- [Work task] Of all the lines in the records below, copy only those that contain the string "cultivated".

········

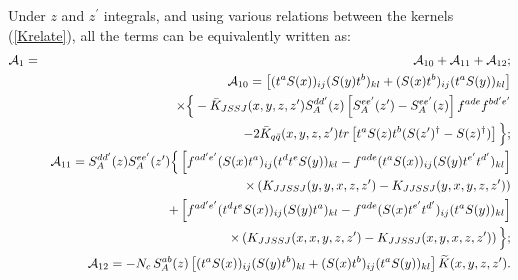 \documentclass[11pt,a4paper]{article}
\begin{document}
Under  $z$ and $z^\prime$ integrals, and using various relations between the kernels (\ref{Krelate}), all the terms  can be equivalently written as:
\begin{eqnarray}
{\cal A}_1&=& {\cal A}_{10}+{\cal A}_{11}+{\cal A}_{12};\nonumber \\ 
&&{\cal A}_{10}=\left[(t^{a}S(x))_{ij}(S(y)t^{b})_{kl}+(S(x)t^{b})_{ij}(t^{a}S(y))_{kl}\right] 
\nonumber \\
&&\times\Big\{ - \bar K_{JSSJ}(x,y,z,z^{\prime}) S_{A}^{dd^{\prime}}(z)\left[S_{A}^{ee^{\prime}}(z^{\prime})-S_{A}^{ee^{\prime}}(z)\right] f^{ade}f^{bd^{\prime}e^{\prime}}\nonumber \\
&&-2\bar K_{q\bar{q}}(x,y,z,z^{\prime}) tr\left[t^{a}S(z)t^{b}(S(z^{\prime})^{\dagger}-S(z)^{\dagger})\right]\Big\};\nonumber \\
&&{\cal A}_{11}=S_{A}^{dd^{\prime}}(z)S_{A}^{ee^{\prime}}(z^{\prime})
 \Big\{ \left[f^{ad^{\prime}e^{\prime}}(S(x)t^{a})_{ij}(t^{d}t^{e}S(y))_{kl}-f^{ade}(t^{a}S(x))_{ij}(S(y)t^{e^{\prime}}t^{d^{\prime}})_{kl}\right] \nonumber \\
&&\times \left( K_{JJSSJ}(y,y,x,z,z^{\prime})-K_{JJSSJ}(y,x,y,z,z^{\prime})\right)\nonumber \\
&&+ \left[f^{ad^{\prime}e^{\prime}}(t^{d}t^{e}S(x))_{ij}(S(y)t^{a})_{kl}-f^{ade}(S(x)t^{e^{\prime}}t^{d^{\prime}})_{ij}(t^{a}S(y))_{kl}\right]\nonumber \\
&&\times \left( K_{JJSSJ}(x,x,y,z,z^{\prime})-K_{JJSSJ}(x,y,x,z,z^{\prime})\right)\Big\};\nonumber \\
&&{\cal A}_{12}=- N_c\,S_A^{ab}(z) \left[(t^{a}S(x))_{ij}(S(y)t^{b})_{kl}+(S(x)t^{b})_{ij}(t^{a}S(y))_{kl}\right]  \widetilde{K}(x,y,z,z^{\prime}).
\end{eqnarray}
\end{document}
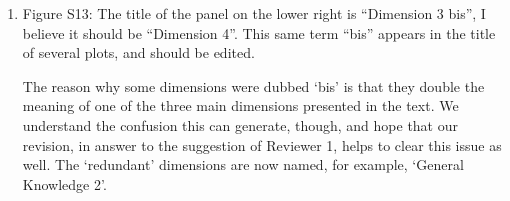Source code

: \documentclass{article}
\newcommand{\comment}[1]{{\color{Blue}#1}}
\begin{document}
\begin{enumerate}
    \item Figure S13: The title of the panel on the lower right is “Dimension 3 bis”, I believe it should be “Dimension 4”. This same term “bis” appears in the title of several plots, and should be edited.
    
    \comment{The reason why some dimensions were dubbed `bis' is that they double the meaning of one of the three main dimensions presented in the text. We understand the confusion this can generate, though, and hope that our revision, in answer to the suggestion of Reviewer 1, helps to clear this issue as well. The `redundant' dimensions are now named, for example, `General Knowledge 2'. }
 
\end{enumerate}


\end{document}
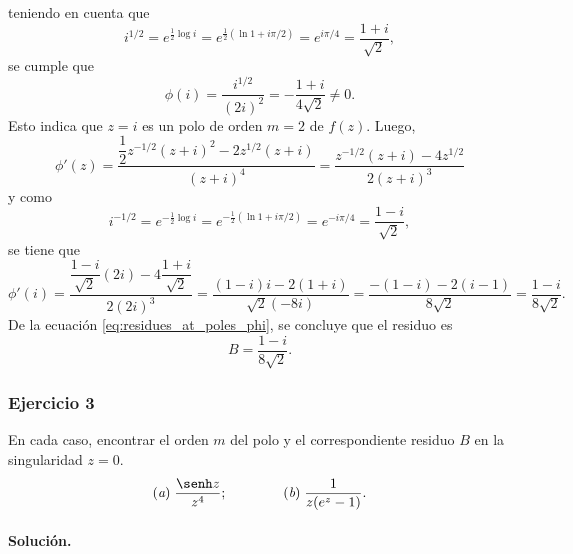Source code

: \documentclass[a4paper]{report}
\begin{document}
\begin{enumerate}
 teniendo en cuenta que 
 \[
  i^{1/2}=e^{\frac{1}{2}\log i}=e^{\frac{1}{2}(\ln1+i\pi/2)}=e^{i\pi/4}=\frac{1+i}{\sqrt{2}},
 \]
 se cumple que 
 \[
  \phi(i)=\frac{i^{1/2}}{(2i)^2}=-\frac{1+i}{4\sqrt{2}}\neq0.
 \]
 Esto indica que \(z=i\) es un polo de orden \(m=2\) de \(f(z)\). Luego,
 \[
  \phi'(z)=\frac{\dfrac{1}{2}z^{-1/2}(z+i)^2-2z^{1/2}(z+i)}{(z+i)^4}
    =\frac{z^{-1/2}(z+i)-4z^{1/2}}{2(z+i)^3}
 \]
 y como
 \[
  i^{-1/2}=e^{-\frac{1}{2}\log i}=e^{-\frac{1}{2}(\ln1+i\pi/2)}=e^{-i\pi/4}=\frac{1-i}{\sqrt{2}},
 \]
 se tiene que 
 \[
  \phi'(i)=\frac{\dfrac{1-i}{\sqrt{2}}(2i)-4\dfrac{1+i}{\sqrt{2}}}{2(2i)^3}
    =\frac{(1-i)i-2(1+i)}{\sqrt{2}(-8i)}=\frac{-(1-i)-2(i-1)}{8\sqrt{2}}
    =\frac{1-i}{8\sqrt{2}}.
 \]
 De la ecuación \ref{eq:residues_at_poles_phi}, se concluye que el residuo es
 \[
  B=\frac{1-i}{8\sqrt{2}}.
 \]
\end{enumerate}

\subsubsection*{Ejercicio 3}

En cada caso, encontrar el orden \(m\) del polo y el correspondiente residuo \(B\) en la singularidad \(z=0\).
\[
 (\textit{a})\;\frac{\senh z}{z^4};\qquad\qquad (\textit{b})\;\frac{1}{z(e^z-1)}.
\]

\paragraph{Solución.}
\end{document}
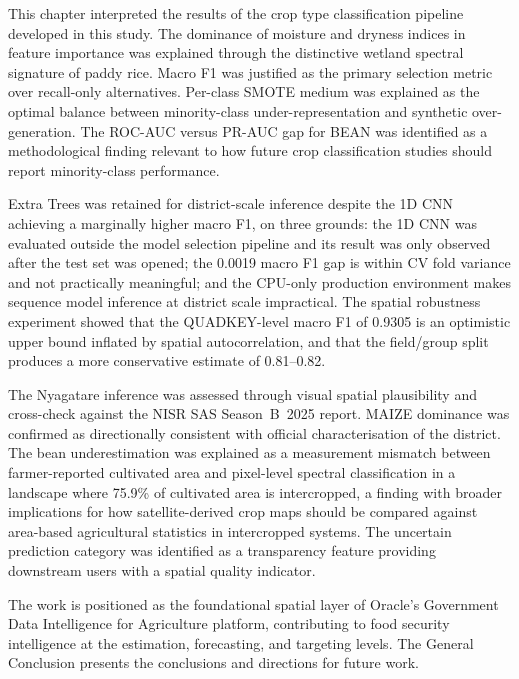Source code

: This chapter interpreted the results of the crop type
classification pipeline developed in this study. The dominance
of moisture and dryness indices in feature importance was
explained through the distinctive wetland spectral signature
of paddy rice. Macro F1 was justified as the primary selection
metric over recall-only alternatives. Per-class SMOTE medium
was explained as the optimal balance between minority-class
under-representation and synthetic over-generation. The
ROC-AUC versus PR-AUC gap for BEAN was identified as a
methodological finding relevant to how future crop
classification studies should report minority-class performance.

Extra Trees was retained for district-scale inference despite
the 1D CNN achieving a marginally higher macro F1, on three
grounds: the 1D CNN was evaluated outside the model selection
pipeline and its result was only observed after the test set
was opened; the 0.0019 macro F1 gap is within CV fold variance
and not practically meaningful; and the CPU-only production
environment makes sequence model inference at district scale
impractical. The spatial robustness experiment showed that the
QUADKEY-level macro F1 of 0.9305 is an optimistic upper bound
inflated by spatial autocorrelation, and that the field/group
split produces a more conservative estimate of 0.81--0.82.

The Nyagatare inference was assessed through visual spatial
plausibility and cross-check against the NISR SAS Season~B~2025
report. MAIZE dominance was confirmed as directionally consistent
with official characterisation of the district. The bean
underestimation was explained as a measurement mismatch between
farmer-reported cultivated area and pixel-level spectral
classification in a landscape where 75.9\% of cultivated area
is intercropped, a finding with broader implications for
how satellite-derived crop maps should be compared against
area-based agricultural statistics in intercropped systems.
The uncertain prediction category was identified as a
transparency feature providing downstream users with a spatial
quality indicator.

The work is positioned as the foundational spatial layer of
Oracle's Government Data Intelligence for Agriculture platform,
contributing to food security intelligence at the estimation,
forecasting, and targeting levels.
The General Conclusion presents the conclusions and directions
for future work.
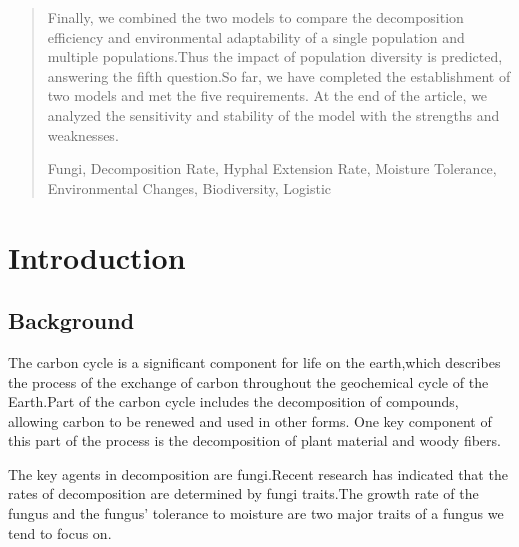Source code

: \documentclass{mcmthesis}
\begin{document}
\begin{abstract}
Finally, we combined the two models to compare the decomposition efficiency and environmental adaptability of a single population and multiple populations.Thus the impact of population diversity is predicted, answering the fifth question.So far, we have completed the establishment of two models and met the five requirements. At the end of the article, we analyzed the sensitivity and stability of the model with the strengths and weaknesses.
\begin{keywords}
	Fungi, Decomposition Rate, Hyphal Extension Rate, Moisture Tolerance, Environmental Changes, Biodiversity, Logistic
\end{keywords}
\end{abstract}
\maketitle
\newpage                                                          %
\begin{adjustwidth}{-1cm}{0cm}

\setcounter{tocdepth}{3}
\thispagestyle{empty}
\tableofcontents                                                  %

\end{adjustwidth}


\newpage

\pagestyle{fancy}

\setcounter{page}{1}
\section{Introduction}
\subsection{Background}

The carbon cycle is a significant component for life on the earth,which describes the process of the exchange of carbon throughout the geochemical cycle of the Earth.Part of the carbon cycle includes the decomposition of compounds, allowing carbon to be renewed and used in other forms. One key component of this part of the process is the decomposition of plant material and woody fibers.

The key agents in decomposition are fungi.Recent research has indicated that the rates of decomposition are determined by fungi traits.The growth rate of the fungus and the fungus’ tolerance to moisture are two major traits of a fungus we tend to focus on.
\end{document}
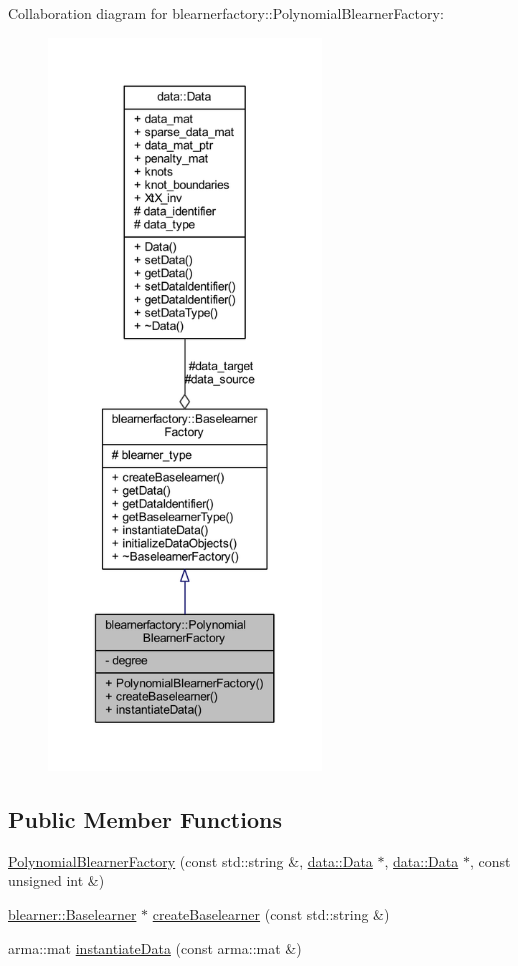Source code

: Collaboration diagram for blearnerfactory\+:\+:Polynomial\+Blearner\+Factory\+:\nopagebreak
\begin{figure}[H]
\begin{center}
\leavevmode
\includegraphics[height=550pt]{classblearnerfactory_1_1_polynomial_blearner_factory__coll__graph}
\end{center}
\end{figure}
\subsection*{Public Member Functions}
\begin{DoxyCompactItemize}
\item 
\mbox{\hyperlink{classblearnerfactory_1_1_polynomial_blearner_factory_a87a3247a9abe49009e1e951f25ed97cf}{Polynomial\+Blearner\+Factory}} (const std\+::string \&, \mbox{\hyperlink{classdata_1_1_data}{data\+::\+Data}} $\ast$, \mbox{\hyperlink{classdata_1_1_data}{data\+::\+Data}} $\ast$, const unsigned int \&)
\item 
\mbox{\hyperlink{classblearner_1_1_baselearner}{blearner\+::\+Baselearner}} $\ast$ \mbox{\hyperlink{classblearnerfactory_1_1_polynomial_blearner_factory_ac0c7f742da0a2de444e91a0cfb0a9384}{create\+Baselearner}} (const std\+::string \&)
\item 
arma\+::mat \mbox{\hyperlink{classblearnerfactory_1_1_polynomial_blearner_factory_aeea9c480671ae7cf7d3be470ce0feaef}{instantiate\+Data}} (const arma\+::mat \&)
\end{DoxyCompactItemize}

········

- [Answer box]
farmer-reported cultivated area and pixel-level spectral
classification in a landscape where 75.9\% of cultivated area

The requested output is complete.